Copy out again, unchanged, the line that contains "URL query strings." and every line after it down to the last line of the data.

START THE DATA

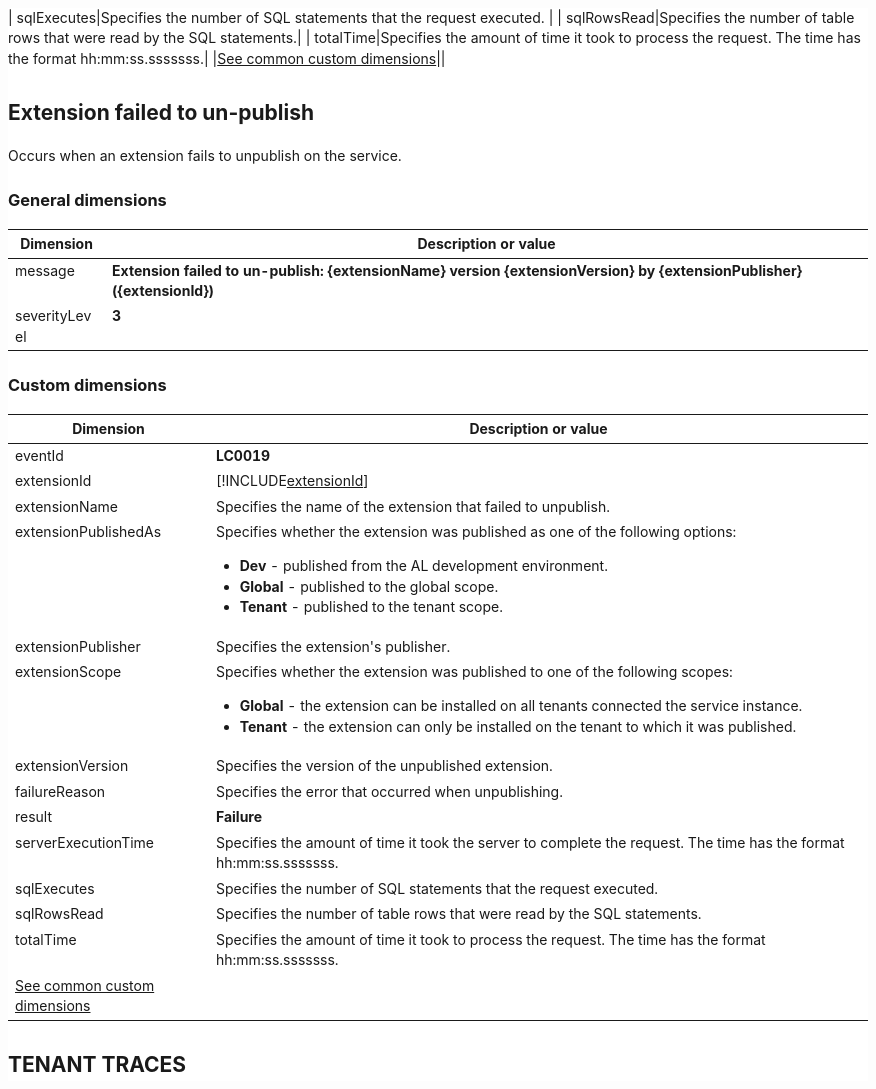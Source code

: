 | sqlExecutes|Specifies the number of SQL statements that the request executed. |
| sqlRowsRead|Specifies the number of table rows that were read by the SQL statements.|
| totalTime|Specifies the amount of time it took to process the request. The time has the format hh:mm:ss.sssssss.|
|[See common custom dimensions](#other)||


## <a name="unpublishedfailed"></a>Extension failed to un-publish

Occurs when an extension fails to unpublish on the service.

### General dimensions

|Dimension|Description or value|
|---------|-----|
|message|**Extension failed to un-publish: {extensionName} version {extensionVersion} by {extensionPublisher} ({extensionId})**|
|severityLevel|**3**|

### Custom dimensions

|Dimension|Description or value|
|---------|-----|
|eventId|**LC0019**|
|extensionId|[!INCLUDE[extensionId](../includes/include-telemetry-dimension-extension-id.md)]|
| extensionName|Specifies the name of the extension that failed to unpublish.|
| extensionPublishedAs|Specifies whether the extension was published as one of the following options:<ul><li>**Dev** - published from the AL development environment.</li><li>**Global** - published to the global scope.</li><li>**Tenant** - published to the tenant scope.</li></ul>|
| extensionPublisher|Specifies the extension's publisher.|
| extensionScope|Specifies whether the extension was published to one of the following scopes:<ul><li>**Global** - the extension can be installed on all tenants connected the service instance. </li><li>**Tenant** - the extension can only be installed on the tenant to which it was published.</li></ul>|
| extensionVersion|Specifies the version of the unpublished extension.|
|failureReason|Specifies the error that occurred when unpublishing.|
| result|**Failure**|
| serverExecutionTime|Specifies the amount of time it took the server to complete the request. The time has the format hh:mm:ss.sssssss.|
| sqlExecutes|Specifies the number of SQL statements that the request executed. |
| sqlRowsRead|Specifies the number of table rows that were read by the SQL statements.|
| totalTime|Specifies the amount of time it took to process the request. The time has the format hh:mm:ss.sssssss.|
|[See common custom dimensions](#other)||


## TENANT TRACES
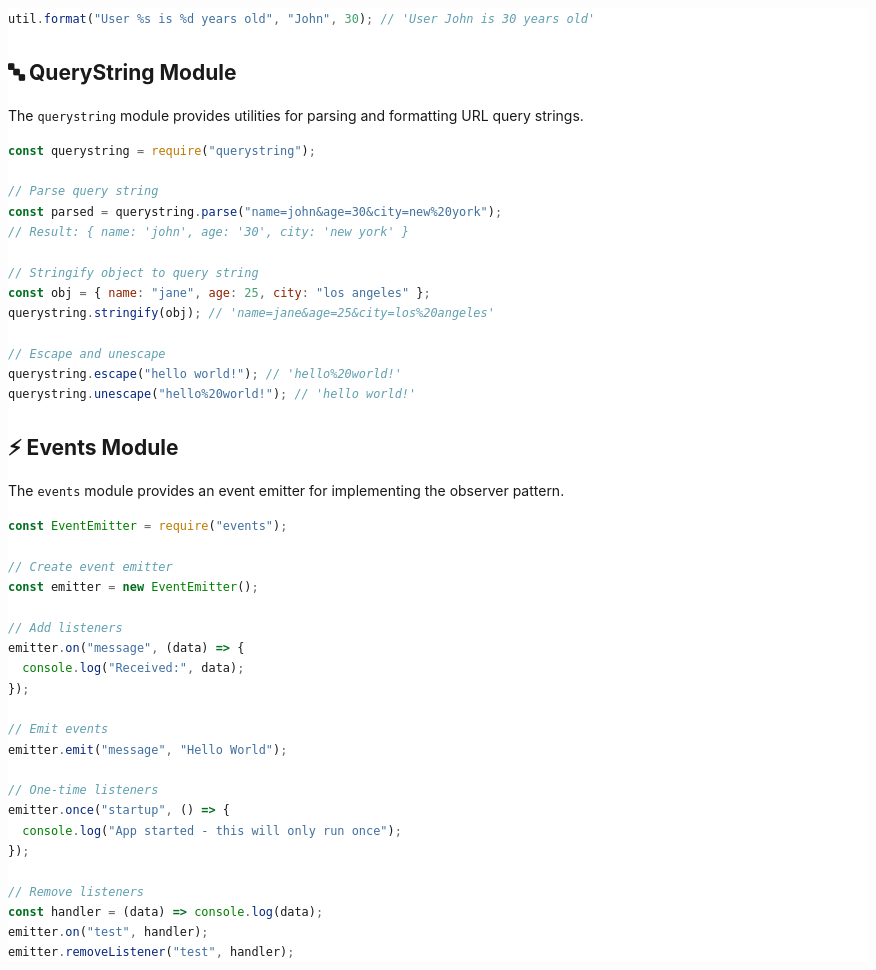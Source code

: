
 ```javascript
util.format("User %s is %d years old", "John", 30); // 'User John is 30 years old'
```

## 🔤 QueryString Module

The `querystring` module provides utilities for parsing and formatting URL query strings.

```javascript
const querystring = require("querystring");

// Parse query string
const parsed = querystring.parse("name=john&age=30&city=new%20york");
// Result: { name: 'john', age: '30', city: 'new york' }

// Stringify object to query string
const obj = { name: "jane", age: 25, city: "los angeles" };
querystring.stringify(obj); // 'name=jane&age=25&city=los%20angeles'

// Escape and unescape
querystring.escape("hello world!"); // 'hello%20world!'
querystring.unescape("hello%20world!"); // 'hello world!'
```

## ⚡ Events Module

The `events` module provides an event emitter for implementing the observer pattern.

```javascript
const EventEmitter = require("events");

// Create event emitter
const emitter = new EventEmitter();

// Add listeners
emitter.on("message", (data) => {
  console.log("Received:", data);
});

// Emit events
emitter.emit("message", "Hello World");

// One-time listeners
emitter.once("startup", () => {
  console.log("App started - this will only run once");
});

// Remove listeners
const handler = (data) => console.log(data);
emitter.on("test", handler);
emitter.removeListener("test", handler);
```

END THE DATA

** EXPECTED ANSWER **
The `querystring` module provides utilities for parsing and formatting URL query strings.

```javascript
const querystring = require("querystring");

// Parse query string
const parsed = querystring.parse("name=john&age=30&city=new%20york");
// Result: { name: 'john', age: '30', city: 'new york' }

// Stringify object to query string
const obj = { name: "jane", age: 25, city: "los angeles" };
querystring.stringify(obj); // 'name=jane&age=25&city=los%20angeles'

// Escape and unescape
querystring.escape("hello world!"); // 'hello%20world!'
querystring.unescape("hello%20world!"); // 'hello world!'
```

## ⚡ Events Module

The `events` module provides an event emitter for implementing the observer pattern.

```javascript
const EventEmitter = require("events");

// Create event emitter
const emitter = new EventEmitter();

// Add listeners
emitter.on("message", (data) => {
  console.log("Received:", data);
});

// Emit events
emitter.emit("message", "Hello World");

// One-time listeners
emitter.once("startup", () => {
  console.log("App started - this will only run once");
});

// Remove listeners
const handler = (data) => console.log(data);
emitter.on("test", handler);
emitter.removeListener("test", handler);
```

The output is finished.